On June 19, 1983 a young girl arrived in New York City from a communist stronghold of Eastern Europe. She had seen some pictures and some snippets of NYC in the movies, but NYC was a real-life museum for her. Everywhere she looked there was something beyond her imagination. When she looked up to the sky, she saw the most amazing architectural creations. When she looked down and around her she saw both dirty people eating from the garbage cans on the street and stretch limousines longer than the buses in her native Romania.
She looked up and down the perfectly straight avenues and she saw people like she had never seen or could imagine, white and black and all shades in between, big and small, fat and skinny.
She was well educated, she thought, since she was fluent in five European languages, she was well-read familiar with the French and Russian classics, she also had a Masters in Engineering and she thought she was acquainted with American culture from Frank Sinatra and Elvis Presley, John F. Kennedy and Ronald Reagan, but she knew nothing about the real American culture and the National Holidays that represent America and the American spirit.
She arrived in June, and by July she had her first taste of a true American holiday: The 4th of July. When she saw the Macy’s fireworks on Hudson River she thought she was in Paradise. Her mind stopped thinking and she just absorbed the show and the joy around her.
There were few other national holidays that she could understand like Labor Day, Columbus Day, and Veteran’s Day. Now everybody was preparing for Thanksgiving.
What is Thanksgiving? She asked.
Remember it was 1983 – there was no Internet, no Google search, just word of mouth.
She was told that “during Thanksgiving we thank God”. This was unbelievable to her. She came from a country where people were not allowed to even pronounce the word GOD and here in America they have a National Holiday to thank GOD???

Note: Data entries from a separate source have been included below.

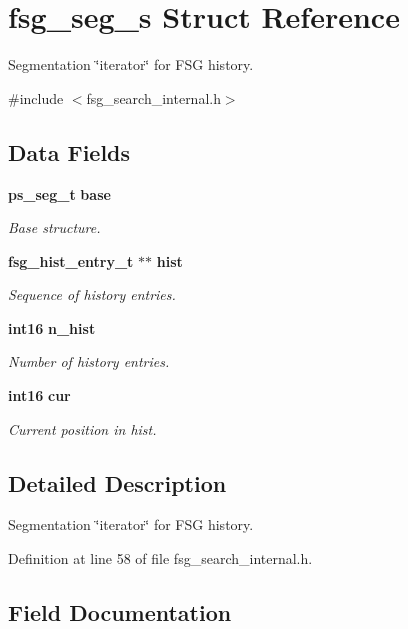 \section{fsg\-\_\-seg\-\_\-s \-Struct \-Reference}
\label{structfsg__seg__s}


\-Segmentation \char`\"{}iterator\char`\"{} for \-F\-S\-G history.  




{\ttfamily \#include $<$fsg\-\_\-search\-\_\-internal.\-h$>$}

\subsection*{\-Data \-Fields}
\begin{DoxyCompactItemize}
\item 
{\bf ps\-\_\-seg\-\_\-t} {\bf base}
\begin{DoxyCompactList}\small\item\em \-Base structure. \end{DoxyCompactList}\item 
{\bf fsg\-\_\-hist\-\_\-entry\-\_\-t} $\ast$$\ast$ {\bf hist}
\begin{DoxyCompactList}\small\item\em \-Sequence of history entries. \end{DoxyCompactList}\item 
{\bf int16} {\bf n\-\_\-hist}
\begin{DoxyCompactList}\small\item\em \-Number of history entries. \end{DoxyCompactList}\item 
{\bf int16} {\bf cur}
\begin{DoxyCompactList}\small\item\em \-Current position in hist. \end{DoxyCompactList}\end{DoxyCompactItemize}


\subsection{\-Detailed \-Description}
\-Segmentation \char`\"{}iterator\char`\"{} for \-F\-S\-G history. 

\-Definition at line 58 of file fsg\-\_\-search\-\_\-internal.\-h.



\subsection{\-Field \-Documentation}
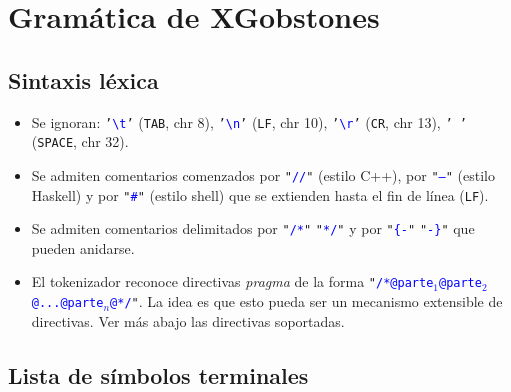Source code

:\documentclass{article}
\begin{document}
\newcommand{\chr}[1]{\texttt{'}\textcolor{blue}{\texttt{#1}}\texttt{'}}
\newcommand{\str}[1]{\texttt{"}\textcolor{blue}{\texttt{#1}}\texttt{"}}
\newcommand{\tok}[1]{\textcolor{red}{\texttt{#1}}}
\newcommand{\symbolentry}[3]{#1 & #2 && #3 \\}
\newcommand{\nb}[1]{\footnotesize{#1}}
\newcommand{\s}[1]{\textcolor{blue}{{\it$\langle$#1$\rangle$}}}
\newcommand{\nonEmpty}[1]{#1$_{1}$}
\newcommand{\produccion}[2]{
  \noindent
  \begin{tabularx}{\textwidth}{lrlr}
  #1 & $\xrightarrow{\hspace{.5cm}}$ & #2
  \end{tabularx}\\
}
\newcommand{\EMPTY}{$\epsilon$}
\newcommand{\ALT}{
  \\ & $\mid$ &
}
\newcommand{\ALTA}{
  $\mid$
}
\newcommand{\TODO}[1]{\textcolor{red}{****#1****}}
\section{Gram\'atica de XGobstones}

\subsection{Sintaxis l\'exica}

\begin{itemize}
\item Se ignoran:
\chr{\textbackslash t} (\texttt{TAB}, chr 8),
\chr{\textbackslash n} (\texttt{LF}, chr 10),
\chr{\textbackslash r} (\texttt{CR}, chr 13),
\chr{\,} (\texttt{SPACE}, chr 32).
\item Se admiten comentarios comenzados por \str{//} (estilo C++), por \str{--} (estilo Haskell) y por \str{\#} (estilo shell) que se extienden hasta el fin de l\'inea (\texttt{LF}).
\item Se admiten comentarios delimitados por \str{/*} \str{*/} y por \str{\{-} \str{-\}} que pueden anidarse.
\item El tokenizador reconoce directivas {\em pragma} de la forma \str{/*@parte$_1$@parte$_2$@...@parte$_n$@*/}. La idea es que esto pueda ser un mecanismo extensible de directivas. Ver m\'as abajo las directivas soportadas.
\end{itemize}


\subsection{Lista de s\'imbolos terminales}
\end{document}
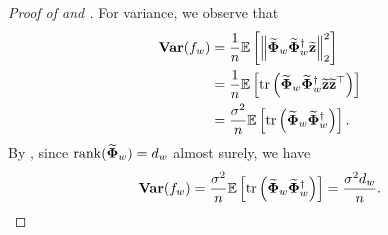 \begin{proof}[Proof of  and ]
    For variance, we observe that 
    \begin{align*}
        \vari(f_w) &= \frac{1}{n} \E\sbr{\nbr{\wt\Phib_w \wt\Phib_w^\dagger \wt\zb}_2^2} \\
        &= \frac{1}{n} \E\sbr{\tr\rbr{\wt\Phib_w \wt\Phib_w^\dagger \wt\zb \wt\zb^\top}} \\
        &= \frac{\sigma^2}{n} \E\sbr{\tr\rbr{\wt\Phib_w \wt\Phib_w^\dagger}}.
    \end{align*}
    By , since $\rank(\wt\Phib_w) = d_w$ almost surely, we have
    \begin{align*}
        \vari(f_w) = \frac{\sigma^2}{n} \E\sbr{\tr\rbr{\wt\Phib_w \wt\Phib_w^\dagger}} = \frac{\sigma^2 d_w}{n}.
    \end{align*}
\end{proof}



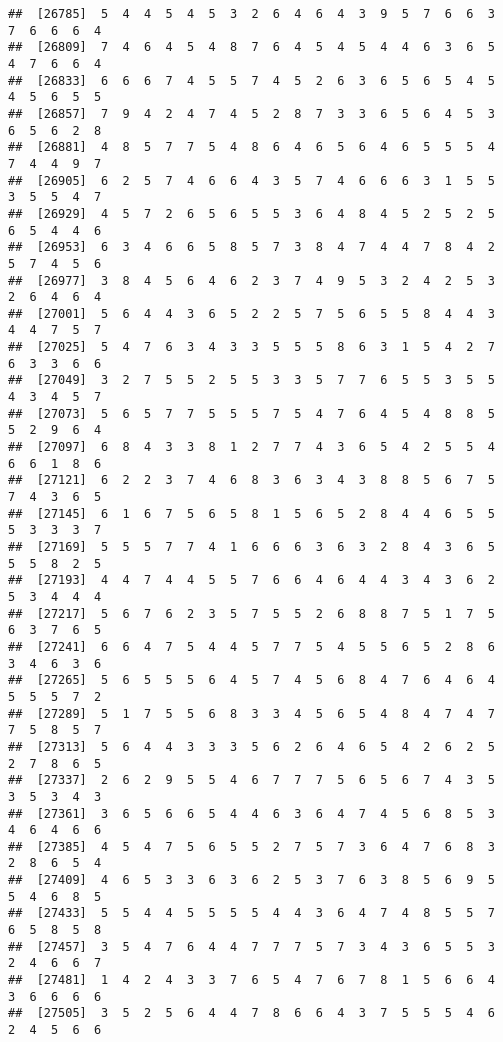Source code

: \documentclass[
]{book}
\begin{document}
\begin{verbatim}
##  [26785]  5  4  4  5  4  5  3  2  6  4  6  4  3  9  5  7  6  6  3  7  6  6  6  4
##  [26809]  7  4  6  4  5  4  8  7  6  4  5  4  5  4  4  6  3  6  5  4  7  6  6  4
##  [26833]  6  6  6  7  4  5  5  7  4  5  2  6  3  6  5  6  5  4  5  4  5  6  5  5
##  [26857]  7  9  4  2  4  7  4  5  2  8  7  3  3  6  5  6  4  5  3  6  5  6  2  8
##  [26881]  4  8  5  7  7  5  4  8  6  4  6  5  6  4  6  5  5  5  4  7  4  4  9  7
##  [26905]  6  2  5  7  4  6  6  4  3  5  7  4  6  6  6  3  1  5  5  3  5  5  4  7
##  [26929]  4  5  7  2  6  5  6  5  5  3  6  4  8  4  5  2  5  2  5  6  5  4  4  6
##  [26953]  6  3  4  6  6  5  8  5  7  3  8  4  7  4  4  7  8  4  2  5  7  4  5  6
##  [26977]  3  8  4  5  6  4  6  2  3  7  4  9  5  3  2  4  2  5  3  2  6  4  6  4
##  [27001]  5  6  4  4  3  6  5  2  2  5  7  5  6  5  5  8  4  4  3  4  4  7  5  7
##  [27025]  5  4  7  6  3  4  3  3  5  5  5  8  6  3  1  5  4  2  7  6  3  3  6  6
##  [27049]  3  2  7  5  5  2  5  5  3  3  5  7  7  6  5  5  3  5  5  4  3  4  5  7
##  [27073]  5  6  5  7  7  5  5  5  7  5  4  7  6  4  5  4  8  8  5  5  2  9  6  4
##  [27097]  6  8  4  3  3  8  1  2  7  7  4  3  6  5  4  2  5  5  4  6  6  1  8  6
##  [27121]  6  2  2  3  7  4  6  8  3  6  3  4  3  8  8  5  6  7  5  7  4  3  6  5
##  [27145]  6  1  6  7  5  6  5  8  1  5  6  5  2  8  4  4  6  5  5  5  3  3  3  7
##  [27169]  5  5  5  7  7  4  1  6  6  6  3  6  3  2  8  4  3  6  5  5  5  8  2  5
##  [27193]  4  4  7  4  4  5  5  7  6  6  4  6  4  4  3  4  3  6  2  5  3  4  4  4
##  [27217]  5  6  7  6  2  3  5  7  5  5  2  6  8  8  7  5  1  7  5  6  3  7  6  5
##  [27241]  6  6  4  7  5  4  4  5  7  7  5  4  5  5  6  5  2  8  6  3  4  6  3  6
##  [27265]  5  6  5  5  5  6  4  5  7  4  5  6  8  4  7  6  4  6  4  5  5  5  7  2
##  [27289]  5  1  7  5  5  6  8  3  3  4  5  6  5  4  8  4  7  4  7  7  5  8  5  7
##  [27313]  5  6  4  4  3  3  3  5  6  2  6  4  6  5  4  2  6  2  5  2  7  8  6  5
##  [27337]  2  6  2  9  5  5  4  6  7  7  7  5  6  5  6  7  4  3  5  3  5  3  4  3
##  [27361]  3  6  5  6  6  5  4  4  6  3  6  4  7  4  5  6  8  5  3  4  6  4  6  6
##  [27385]  4  5  4  7  5  6  5  5  2  7  5  7  3  6  4  7  6  8  3  2  8  6  5  4
##  [27409]  4  6  5  3  3  6  3  6  2  5  3  7  6  3  8  5  6  9  5  5  4  6  8  5
##  [27433]  5  5  4  4  5  5  5  5  4  4  3  6  4  7  4  8  5  5  7  6  5  8  5  8
##  [27457]  3  5  4  7  6  4  4  7  7  7  5  7  3  4  3  6  5  5  3  2  4  6  6  7
##  [27481]  1  4  2  4  3  3  7  6  5  4  7  6  7  8  1  5  6  6  4  3  6  6  6  6
##  [27505]  3  5  2  5  6  4  4  7  8  6  6  4  3  7  5  5  5  4  6  2  4  5  6  6

\end{verbatim}
\end{document}
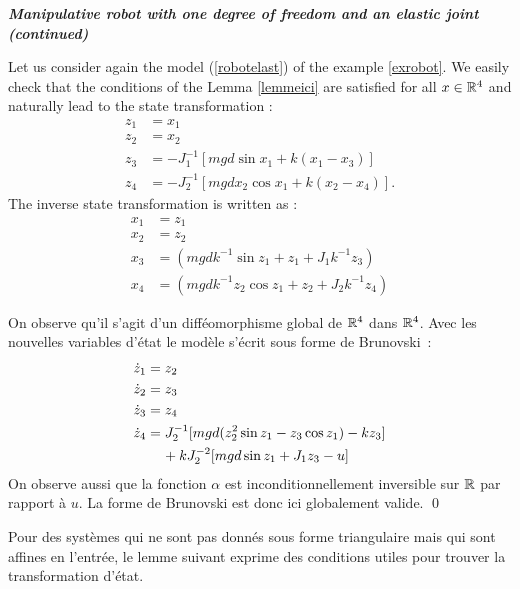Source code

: \begin{exemple}{\bf \em Manipulative robot with one degree of freedom and an elastic joint (continued)}

Let us consider again the model (\ref{robotelast}) of the example \ref{exrobot}. We easily check that the conditions of the Lemma \ref{lemmeici} are satisfied for all $x \in \mathbb{R}^4$ and naturally lead to the state transformation :
\begin{equation*} \begin{split} 
z_1 &= x_1 \\
z_2 &= x_2 \\
z_3 &= -J_1^{-1}[mgd\sin x_1 + k(x_1 -x_3)] \\
z_4 &= -J_2^{-1}[mgdx_2 \cos x_1 + k(x_2 - x_4)].
\end{split} \end{equation*}
The inverse state transformation is written as :
\begin{equation*} \begin{split} 
x_1 &= z_1 \\
x_2 &= z_2 \\
x_3 &= (mgdk^{-1} \sin z_1 + z_1 + J_1k^{-1}z_3) \\
x_4 &= (mgdk^{-1} z_2 \cos z_1 + z_2 + J_2k^{-1}z_4) 
\end{split} \end{equation*}

On observe qu'il s'agit d'un difféomorphisme global de $\mathbb{R}^4$ dans $\mathbb{R}^4$. Avec les nouvelles variables d'état le modèle s'écrit sous forme de Brunovski~:
\begin{equation*} \begin{split} 
\dot z_1 &= z_2 \\
\dot z_2 &= z_3 \\
\dot z_3 &= z_4 \\
\dot z_4 &= J_2^{-1}[mgd(z_2^2 \sin z_1 - z_3 \cos z_1) -k z_3] \\ & \hh \hh + kJ_2^{-2}[mgd\sin z_1 + J_1z_3 - u]
\end{split} \end{equation*}
On observe aussi que la fonction $\alpha$ est inconditionnellement inversible sur $\mathbb{R}$ par rapport à $u$. La forme de Brunovski est donc ici globalement valide. \qed
\end{exemple}
Pour des systèmes qui ne sont pas donnés sous forme triangulaire mais qui sont affines en l'entrée, le lemme suivant exprime des conditions utiles pour trouver la transformation d'état.
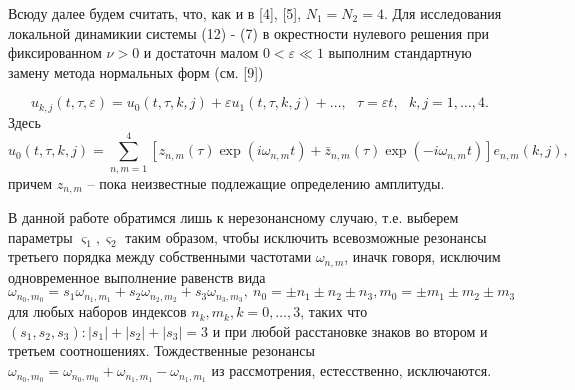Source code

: \documentclass[12pt]{article}  %
\begin{document}
         

Всюду далее будем считать, что, как и в [4], [5], $N_1 = N_2 = 4$. 
Для исследования локальной динамикии системы (12) \-- (7) в окрестности нулевого решения при фиксированном $\nu > 0$ и достаточн малом $0 < \varepsilon \ll 1$ выполним стандартную замену метода нормальных форм (см. [9])

\begin{equation}
u_{k,j}(t,\tau,\varepsilon) = u_0(t,\tau,k,j) + \varepsilon u_1(t,\tau,k,j) + \dots,\ \ \ \tau = \varepsilon t, \ \ \ k,j = 1,\dots,4.
\end{equation}
Здесь
\begin{equation}
u_0(t,\tau,k,j) = \sum_{n,m=1}^{4}\left[z_{n,m}(\tau)\exp(i\omega_{n,m}t)+\bar{z}_{n,m}(\tau)\exp(-i\omega_{n,m}t)\right]e_{n,m}(k,j),
\end{equation}
причем $z_{n,m}$ \--- пока неизвестные подлежащие определению амплитуды.
 
В данной работе обратимся лишь к нерезонансному случаю, т.е. выберем параметры $\varsigma_1, \varsigma_2$ таким образом, чтобы исключить всевозможные резонансы третьего порядка между собственными частотами $\omega_{n,m}$, иначк говоря, исключим одновременное выполнение равенств вида $\omega_{n_0,m_0} = s_1\omega_{n_1,m_1} +  s_2\omega_{n_2,m_2} + s_3\omega_{n_3,m_3},\ n_0 = \pm n_1 \pm n_2 \pm n_3, m_0 = \pm m_1 \pm m_2 \pm m_3$ для любых наборов индексов  $n_k,m_k, k=0,\dots,3$, таких что $(s_1, s_2, s_3): |s_1|+|s_2|+|s_3| = 3$ и при любой расстановке знаков во втором и третьем соотношениях. Тождественные резонансы $\omega_{n_0,m_0}=\omega_{n_0,m_0}+\omega_{n_1,m_1}-\omega_{n_1,m_1}$ из рассмотрения, естесственно, исключаются.
\end{document}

Why do they call it Turkey Day? She asked.
She then learned the connection between giving thanks and the wild turkey, hearing the story of the Pilgrims and the Natives. But she wasn’t moved by the story because she didn’t like meat, neither pork nor beef, neither chicken nor turkey. So for many years she didn’t want to thank the turkey or cook one.
Who says you have to eat turkey? She asked, and nobody could answer. She cooked fish each year for Thanksgiving until her children started going to school.
When her older son was in kindergarten she baked her first turkey because she didn’t want him to feel “un-American”.
Who says you have to eat turkey?
Now, I have the answer.
We Americans cook and eat turkey for Thanksgiving just the same as we bring in and decorate a Christmas tree at Christmas time. It’s an American tradition that has to be kept alive for the generations to come.
One million people come to the United States of America each year to permanently live and grow old on the shores of our country. I’m not talking about the people who come on temporary visas or foreign students who come to study here. One million people each year get a green card and most of them have no clue why do they have to celebrate the turkey on Thanksgiving Day.
We all have the duty as Americans to help foreigners adopt our traditions and keep the American traditions close to heart so in one thousand years from now Thanking God keeps being an American National Holiday for the generations to come even for people who come from countries where the word GOD is not allowed, like China today.
When was the last time you explained to a foreigner our Thanksgiving tradition of eating turkey and yams and pumpkin pie to thank God for the blessing of our land and freedoms of our country?
We All Eat Turkey and Thank God on Thanksgiving Day!